> What to do: Out of the entries that follow, copy each line containing "favicon".

> Dataset content:
________________________

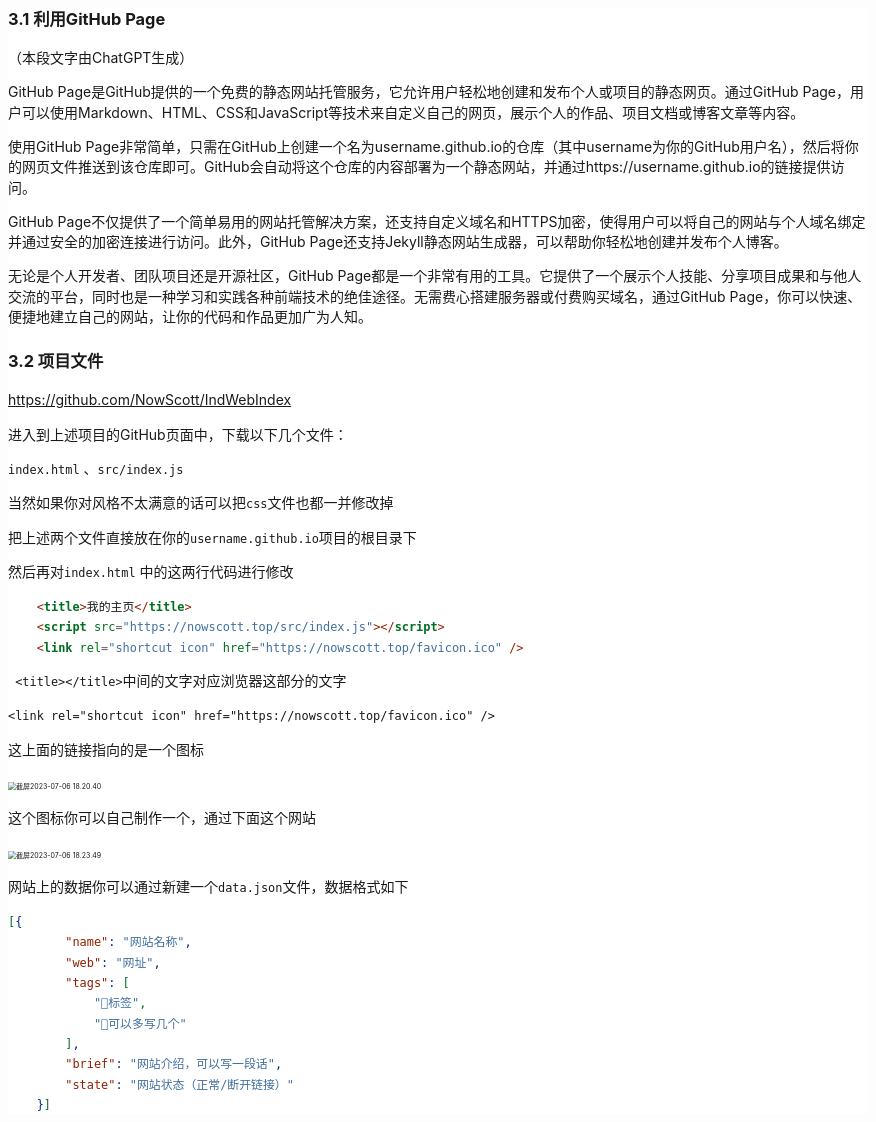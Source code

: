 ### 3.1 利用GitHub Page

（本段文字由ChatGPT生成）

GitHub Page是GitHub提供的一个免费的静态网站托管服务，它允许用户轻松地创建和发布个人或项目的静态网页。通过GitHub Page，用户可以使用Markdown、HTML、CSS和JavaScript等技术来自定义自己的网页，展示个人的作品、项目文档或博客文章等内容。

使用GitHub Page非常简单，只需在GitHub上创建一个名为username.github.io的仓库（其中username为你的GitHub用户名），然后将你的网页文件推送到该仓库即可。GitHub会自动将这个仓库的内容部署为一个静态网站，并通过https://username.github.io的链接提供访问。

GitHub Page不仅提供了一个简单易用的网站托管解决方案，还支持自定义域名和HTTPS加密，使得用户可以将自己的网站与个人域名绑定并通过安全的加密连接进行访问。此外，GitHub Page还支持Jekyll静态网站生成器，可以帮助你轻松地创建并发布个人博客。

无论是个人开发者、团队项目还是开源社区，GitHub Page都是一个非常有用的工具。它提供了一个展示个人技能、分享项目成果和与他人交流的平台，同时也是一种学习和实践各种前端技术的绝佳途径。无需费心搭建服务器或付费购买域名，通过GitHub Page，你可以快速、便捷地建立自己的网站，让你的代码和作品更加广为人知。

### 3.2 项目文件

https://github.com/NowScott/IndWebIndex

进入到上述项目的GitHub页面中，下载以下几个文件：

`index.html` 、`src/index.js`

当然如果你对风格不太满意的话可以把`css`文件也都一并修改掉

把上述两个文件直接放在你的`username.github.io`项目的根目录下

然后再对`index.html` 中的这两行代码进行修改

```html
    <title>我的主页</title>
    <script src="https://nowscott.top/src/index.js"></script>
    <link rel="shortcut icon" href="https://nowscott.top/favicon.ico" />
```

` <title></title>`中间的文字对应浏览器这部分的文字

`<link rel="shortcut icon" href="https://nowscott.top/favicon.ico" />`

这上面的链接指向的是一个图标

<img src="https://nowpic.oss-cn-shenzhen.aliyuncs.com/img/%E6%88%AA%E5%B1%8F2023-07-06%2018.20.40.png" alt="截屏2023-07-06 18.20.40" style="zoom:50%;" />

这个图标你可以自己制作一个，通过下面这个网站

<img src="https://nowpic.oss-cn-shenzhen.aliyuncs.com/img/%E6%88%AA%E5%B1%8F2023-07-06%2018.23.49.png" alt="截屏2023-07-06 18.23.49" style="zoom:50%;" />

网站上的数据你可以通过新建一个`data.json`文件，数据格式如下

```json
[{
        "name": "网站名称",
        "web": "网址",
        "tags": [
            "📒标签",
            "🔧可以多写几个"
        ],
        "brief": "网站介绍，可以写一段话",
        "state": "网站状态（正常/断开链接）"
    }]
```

________________________

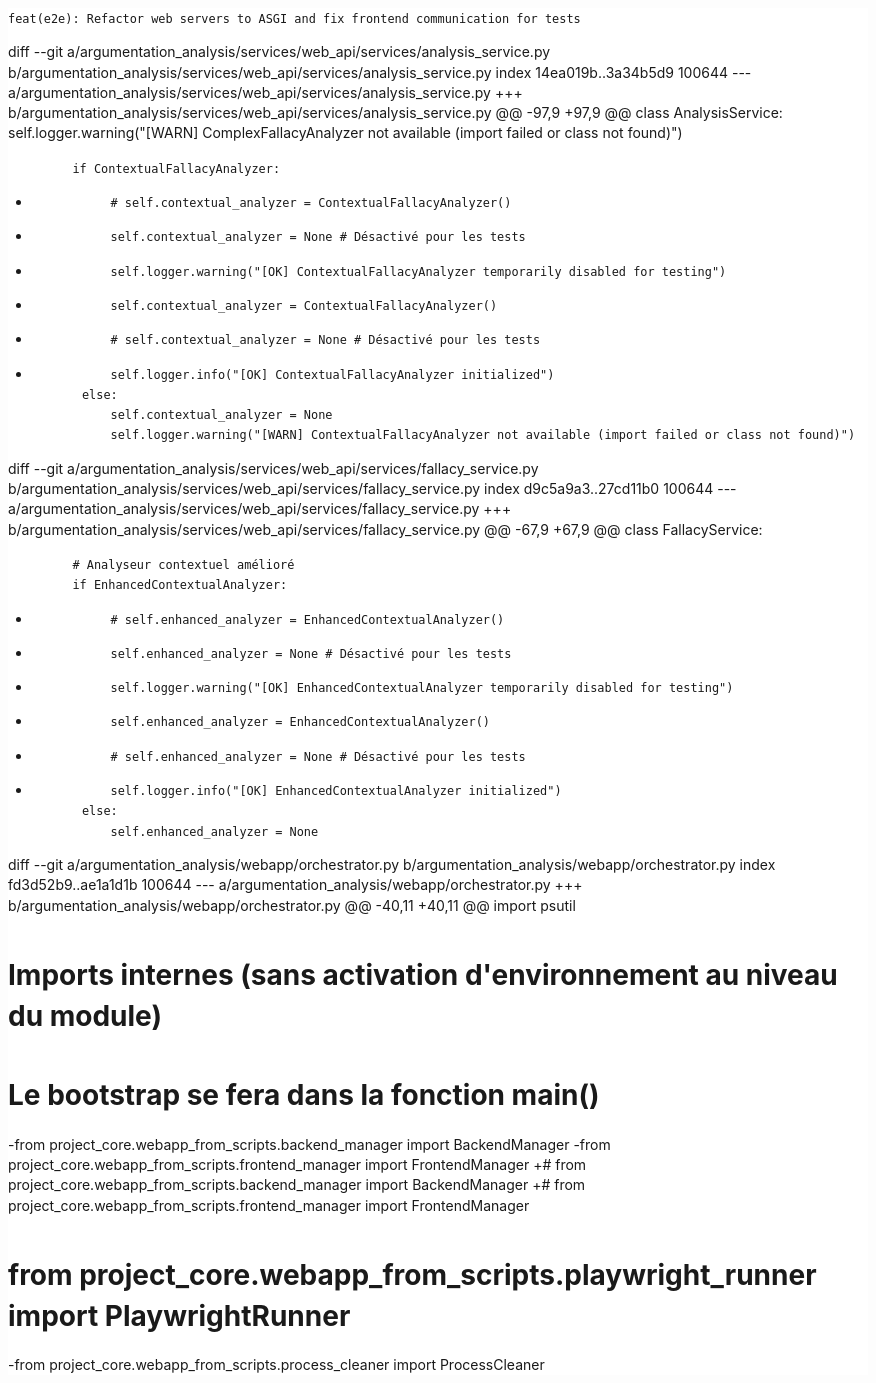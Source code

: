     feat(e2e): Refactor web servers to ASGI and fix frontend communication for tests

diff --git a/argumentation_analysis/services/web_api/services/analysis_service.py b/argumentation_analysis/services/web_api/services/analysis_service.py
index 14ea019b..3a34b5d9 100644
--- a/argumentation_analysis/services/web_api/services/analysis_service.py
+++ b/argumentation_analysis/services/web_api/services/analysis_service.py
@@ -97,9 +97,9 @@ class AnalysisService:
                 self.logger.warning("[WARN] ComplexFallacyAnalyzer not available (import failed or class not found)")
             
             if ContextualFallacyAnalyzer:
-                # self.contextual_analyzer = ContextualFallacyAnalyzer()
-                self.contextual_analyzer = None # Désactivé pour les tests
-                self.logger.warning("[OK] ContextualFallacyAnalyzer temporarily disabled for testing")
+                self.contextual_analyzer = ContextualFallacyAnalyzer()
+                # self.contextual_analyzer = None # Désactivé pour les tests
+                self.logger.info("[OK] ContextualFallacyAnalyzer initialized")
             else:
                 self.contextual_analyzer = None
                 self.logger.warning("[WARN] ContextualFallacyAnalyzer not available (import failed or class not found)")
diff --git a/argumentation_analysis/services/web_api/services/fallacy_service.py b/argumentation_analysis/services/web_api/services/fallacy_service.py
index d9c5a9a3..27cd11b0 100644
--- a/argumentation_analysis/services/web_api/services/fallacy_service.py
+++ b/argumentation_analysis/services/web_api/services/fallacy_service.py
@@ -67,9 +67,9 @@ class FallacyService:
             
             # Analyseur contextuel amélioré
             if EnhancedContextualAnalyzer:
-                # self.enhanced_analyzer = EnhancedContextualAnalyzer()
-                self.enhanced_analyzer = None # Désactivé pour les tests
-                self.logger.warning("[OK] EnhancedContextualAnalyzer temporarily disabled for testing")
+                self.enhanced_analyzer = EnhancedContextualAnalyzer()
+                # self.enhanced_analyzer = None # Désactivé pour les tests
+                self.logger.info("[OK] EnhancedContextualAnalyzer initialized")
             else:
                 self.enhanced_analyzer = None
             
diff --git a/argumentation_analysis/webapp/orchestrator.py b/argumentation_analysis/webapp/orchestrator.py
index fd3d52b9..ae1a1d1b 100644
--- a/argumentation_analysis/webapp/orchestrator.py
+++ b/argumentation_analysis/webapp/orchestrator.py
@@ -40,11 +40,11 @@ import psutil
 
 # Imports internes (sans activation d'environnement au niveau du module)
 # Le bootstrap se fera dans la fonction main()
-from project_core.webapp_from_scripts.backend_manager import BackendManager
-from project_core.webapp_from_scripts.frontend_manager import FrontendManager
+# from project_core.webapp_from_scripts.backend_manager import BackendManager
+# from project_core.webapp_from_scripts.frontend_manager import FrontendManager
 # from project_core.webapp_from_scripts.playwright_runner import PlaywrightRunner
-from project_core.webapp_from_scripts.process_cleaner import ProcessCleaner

________________________

> Your solution:
    <link rel="shortcut icon" href="https://nowscott.top/favicon.ico" />
`<link rel="shortcut icon" href="https://nowscott.top/favicon.ico" />`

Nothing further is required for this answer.